- Battle of Bourem: Part of Mali War
| Date | September 12, 2023 |
| Location | Bourem, Mali |
| Result | Both sides declare victory |

Belligerents
- Mali Wagner Group: CSP-PSD MNLA; HCUA; MAA; GATIA (al-Mahmoud faction);

Casualties and losses
- 10 killed, 13 injured (per Mali) 97 killed, 5 prisoners, 39 vehicles destroyed, 15 vehicles captured (per CSP-PSD): 9 killed, 11 injured, 3 vehicles destroyed (per CSP-PSD) 46 killed, 20 vehicles destroyed (per Mali)

= Battle of Bourem =

Battle in the Mali War

The Battle of Bourem occurred on September 12, 2023, when the Permanent Strategic Framework for Peace, Security, and Development (CSP-PSD) attacked the Malian Armed Forces and their Wagner Group allies in and around the small town of Bourem. The battle was the first major attack by the CSP-PSD on Malian forces since the Battle of Ber in August 2023.

== Prelude ==

During late 2023, tensions between the Malian junta that came to power in a 2021 coup d'état and the Coordination of Azawad Movements (CMA), a coalition of rebel groups that signed the Algiers Accords in 2015. On the night between August 4 and 5, 2023, a CMA post was attacked by Malian forces in Fooita. The CMA denounced the deaths of two fighters, and accused the Malian junta and the Wagner Group of being behind the attack. Malian and Wagner officials did not respond to the accusations. In the days that followed, CMA representatives left the Malian capital of Bamako. Tensions between the CMA and junta came to a head between August 11 and 12, when Malian forces captured the MINUSMA base and surrounding town of Ber from CMA fighters just before MINUSMA evacuated the base.
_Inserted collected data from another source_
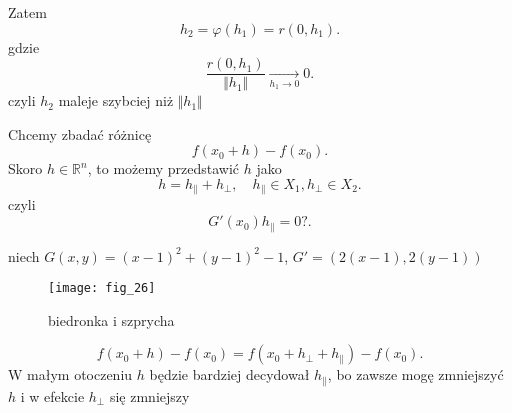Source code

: \documentclass[../main.tex]{subfiles}
\begin{document}
Zatem
\[
    h_2 = \varphi(h_1) = r(0,h_1)
.\] gdzie \[
\frac{r(0,h_1)}{\Vert h_1 \Vert} \underset{h_1 \to 0}{\to} 0
.\]
czyli $h_2$ maleje szybciej niż $\Vert h_1 \Vert$

Chcemy zbadać różnicę \[
    f(x_0+h) - f(x_0)
.\] Skoro $h\in \mathbb{R}^n$, to możemy przedstawić $h$ jako \[
h = h_{\parallel} + h_{\perp},\quad h_{\parallel} \in X_1, h_{\perp} \in X_2
.\]
czyli \[
    G'(x_0)h_{\parallel} = 0?
.\]

\begin{przyklad}
    niech $G(x,y) = (x-1)^2 + (y-1)^2 - 1$,  $G' = (2(x-1),2(y-1))$
    \begin{figure}[h]
        \centering
        \texttt{[image: fig\_26]}
        \caption{biedronka i szprycha}
        \label{fig:fig_26}
    \end{figure}
\end{przyklad}

\[
    f(x_0+h) - f(x_0) = f(x_0 + h_\perp + h_\parallel) - f(x_0)
.\]
W małym otoczeniu $h$ będzie bardziej decydował $h_\parallel$, bo zawsze mogę zmniejszyć $h$ i w efekcie $h_\perp$ się zmniejszy
\end{document}
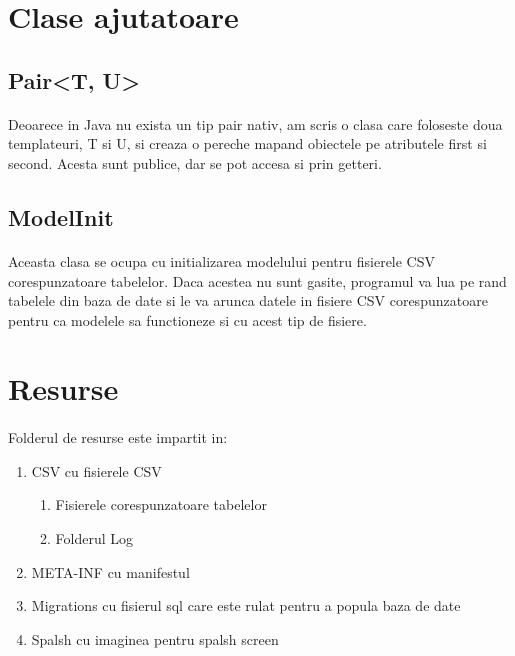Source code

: \documentclass[oneside]{article}
\begin{document}
\section[Clase ajutatoare]{Clase ajutatoare}
\subsection[Pair<T, U>]{Pair<T, U>}
\paragraph{} Deoarece in Java nu exista un tip pair nativ, am scris o clasa care foloseste doua templateuri, T si U, si creaza o pereche mapand obiectele pe atributele first si second. Acesta sunt publice, dar se pot accesa si prin getteri.

\subsection[ModelInit]{ModelInit}
\paragraph{} Aceasta clasa se ocupa cu initializarea modelului pentru fisierele CSV corespunzatoare tabelelor. Daca acestea nu sunt gasite, programul va lua pe rand tabelele din baza de date si le va arunca datele in fisiere CSV corespunzatoare pentru ca modelele sa functioneze si cu acest tip de fisiere.

\section[Resurse]{Resurse}
\paragraph{}Folderul de resurse este impartit in:
\begin{enumerate}
    \item CSV cu fisierele CSV
    \begin{enumerate}
        \item Fisierele corespunzatoare tabelelor
        \item Folderul Log
    \end{enumerate}
    \item META-INF cu manifestul
    \item Migrations cu fisierul sql care este rulat pentru a popula baza de date
    \item Spalsh cu imaginea pentru spalsh screen
\end{enumerate}
\end{document}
In the following weeks, tensions between the junta and Tuareg groups intensified. On September 8, the pro-government GATIA denounced the bombing of their base by Malian helicopters in Afawlawlaw, near Gao. The next day, the CMA announced that they had shot down a Malian Sukhoi Su-25 jet in Tinouake, north of Gao after the jet had bombed CMA positions. The Malian Air Force denied that the jet was shot down.

The CSP-PSD, a coalition of all rebel groups including the CMA and Platform, accused the junta and Wagner Group of multiple breaches of the ceasefire outlined in the Algiers Accords, and stated they would "adopt all measures in self-defense against the junta." The Movement for the Salvation of Azawad, part of Platform, distanced itself from this statement. On September 12, the CSP-PSD declared war on the junta.

== Battle ==
The town of Bourem was attacked by CSP-PSD fighters on the morning of September 12. CSP-PSD fighters quickly seized the Malian military camp in the northern part of the town after besieging it. Immediately after its capture, Malian Air Force jets launched airstrikes on the town and camp and sent troops to recapture it. Both the junta and the CSP-PSD declared victory at the camp. The Malian Army, in a statement released the same day, claimed to have repelled the offensive, and launched a counter-offensive against the CSP-PSD later on.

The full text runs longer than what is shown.